How does that work??

Bill


----------



## MT Stringer (Jul 21, 2009)

...the Triton was listed on amazon for $199 yesterday...just sayin'


----------



## knotscott (Nov 8, 2007)

My table routers are the Freud FT1700 and Milwaukee 5625. I've never owned a lift, and have never felt like something was missing. That doesn't mean that it wouldn't be handy, but with above table adjustment features available, a lift would be about 23rd on my priority list.


----------



## woodnthings (Jan 24, 2009)

*Jess em Mast R Lift II*

The "spindle lock" is a cam that locks the .....:
http://jessem.com/MAST-R-LIFT.html


----------



## bladeburner (Jun 8, 2013)

I'm with knotscott, even though all my woodworking friends have 'em.
I setup at eyelevel, so I'm already near the knob. Although I suppose my horizontal table is a lift, since it has a crank!


----------



## BassBlaster (Nov 21, 2010)

Thanks for all the relplies guys.

Have any of you ever read the reviews for the Triton routers? The routers are designed to have incredible adjustability without having to purchase a lift. I cant throw that one out the window because one guy here had an issue with it when it gets amazing reviews everywhere. I was aware of the power switch needing to be powered off for bit changes. Thats a non issue.

The Master Lift II is out of the question. I refuse to pay more for a lift than the router its gonna be lifting. I say that as I get ready to purchase a fence that cost nearly 4 times the cost of the saw Im gonna put it on, lol. I dont allready have a lift because I cant justify that cost. I can justify the cost of a $200 lift when its cheaper than my option of not having a lift at all.

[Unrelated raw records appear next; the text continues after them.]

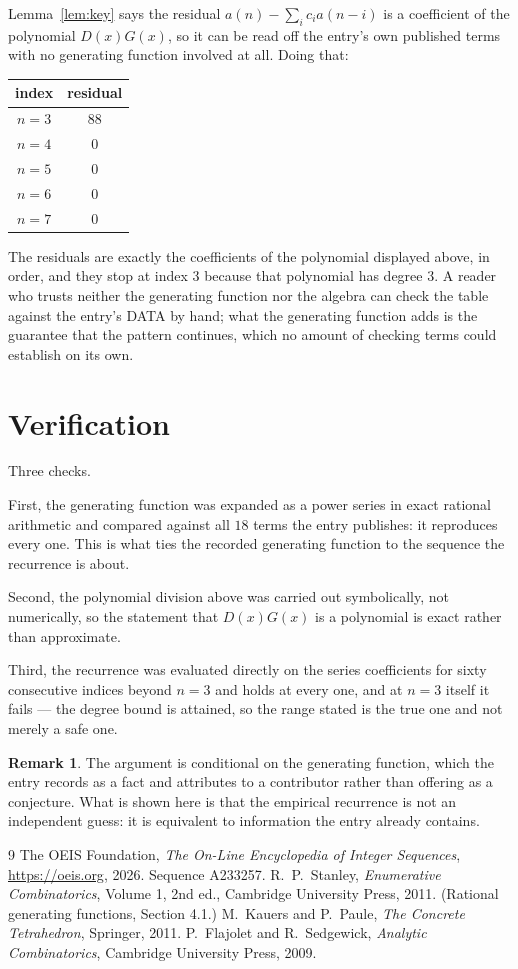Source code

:\documentclass[11pt,a4paper]{article}
\theoremstyle{plain}
\theoremstyle{definition}
\newtheorem{remark}[theorem]{Remark}
\begin{document}
Lemma~\ref{lem:key} says the residual $a(n)-\sum_ic_ia(n-i)$ is a coefficient of the
polynomial $D(x)G(x)$, so it can be read off the entry's own published terms with no
generating function involved at all. Doing that:
\begin{center}
\begin{tabular}{cc}
index & residual \\ \hline
$n=3$ & $88$ \\
$n=4$ & $0$ \\
$n=5$ & $0$ \\
$n=6$ & $0$ \\
$n=7$ & $0$
\end{tabular}
\end{center}
The residuals are exactly the coefficients of the polynomial displayed above, in order, and
they stop at index $3$ because that polynomial has degree $3$. A reader who trusts
neither the generating function nor the algebra can check the table against the entry's DATA
by hand; what the generating function adds is the guarantee that the pattern continues, which
no amount of checking terms could establish on its own.

\section{Verification}

Three checks.

First, the generating function was expanded as a power series in exact rational arithmetic and
compared against all $18$ terms the entry publishes: it reproduces every one. This is
what ties the recorded generating function to the sequence the recurrence is about.

Second, the polynomial division above was carried out symbolically, not numerically, so the
statement that $D(x)G(x)$ is a polynomial is exact rather than approximate.

Third, the recurrence was evaluated directly on the series coefficients for sixty consecutive
indices beyond $n=3$ and holds at every one, and at $n=3$ itself it fails --- the
degree bound is attained, so the range stated is the true one and not merely a safe one.

\begin{remark}
The argument is conditional on the generating function, which the entry records as a fact and
attributes to a contributor rather than offering as a conjecture. What is shown here is that
the empirical recurrence is not an independent guess: it is equivalent to information the
entry already contains.
\end{remark}

\begin{thebibliography}{9}
 The OEIS Foundation, \emph{The On-Line Encyclopedia of Integer
Sequences}, \url{https://oeis.org}, 2026. Sequence A233257.
 R.~P.~Stanley, \emph{Enumerative Combinatorics}, Volume 1, 2nd ed.,
Cambridge University Press, 2011. (Rational generating functions, Section 4.1.)
 M.~Kauers and P.~Paule, \emph{The Concrete Tetrahedron}, Springer, 2011.
 P.~Flajolet and R.~Sedgewick, \emph{Analytic Combinatorics}, Cambridge
University Press, 2009.
\end{thebibliography}
\end{document}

I had really hoped to get some opinions from those that have and use a Rout R Lift II but I guess there isnt alot of them out there yet as I cant find many reviews.


----------



## BassBlaster (Nov 21, 2010)

MT Stringer said:


> ...the Triton was listed on amazon for $199 yesterday...just sayin'


 It still is, and with free shipping. Thats a beast of a router for 200 bucks!


----------



## dodgeboy77 (Mar 18, 2009)

<<_The "spindle lock" is a cam that locks the .....:
http://jessem.com/MAST-R-LIFT.html
_>>

Ahh - but after reading that link I see I misunderstood what they meant by 'spindle lock' on the Jessem. They mean that they are locking the spindle's vertical position, not locking it for a bit change. So if you want a router to lock the spindle shaft for a one-wrench bit change, the Triton or some others would still be the way to go.

Bill


----------



## knotscott (Nov 8, 2007)

I know that some of the early Triton's had issues with nylon or Delryn gears wearing prematurely, but AFAIK they've replaced those with metal gears and no longer have that chronic issue. Other than that, the only issues I catch on forums are very occasional odd random issues that pertain to every router and every motorized tool ever made. FWIW, I don't have a Triton, but I have a smaller 13 amp FT1700 Freud that I choose 90% of the time over my beasty 15 amp MW5625....not because it's a superior router, but b/c I find those topside features so darn convenient. Can you add a router lift down the road if you want one?


----------



## retfr8flyr (Aug 7, 2013)

BassBlaster said:


> Thanks for all the relplies guys.
> 
> Have any of you ever read the reviews for the Triton routers? The routers are designed to have incredible adjustability without having to purchase a lift. I cant throw that one out the window because one guy here had an issue with it when it gets amazing reviews everywhere. I was aware of the power switch needing to be powered off for bit changes. Thats a non issue.
> 
> ...


I think you misunderstood my post. The Triton is a great router and handeled everything I threw at it when it was in my table, in most table setups it would be fine. It just didn't work in my setup because I drilled the hole in the plate for the adjustment rod before I found out about the power switch lock problem. I had it mounted in the Clean Sweep DC box, this required me to lower the door to the box as well as reach inside and turn off the switch, the switch was hard to reach due to the way I had mounted the router. It worked, it was just inconvenient and easier to just pull it out for bit changes, so I decided to get a lift. I still use the Triton for hand work and it is a great router. I would imagine the TRA version is even better, mounted in a table, then my MOF was.


----------



## BassBlaster (Nov 21, 2010)

knotscott said:


> Can you add a router lift down the road if you want one?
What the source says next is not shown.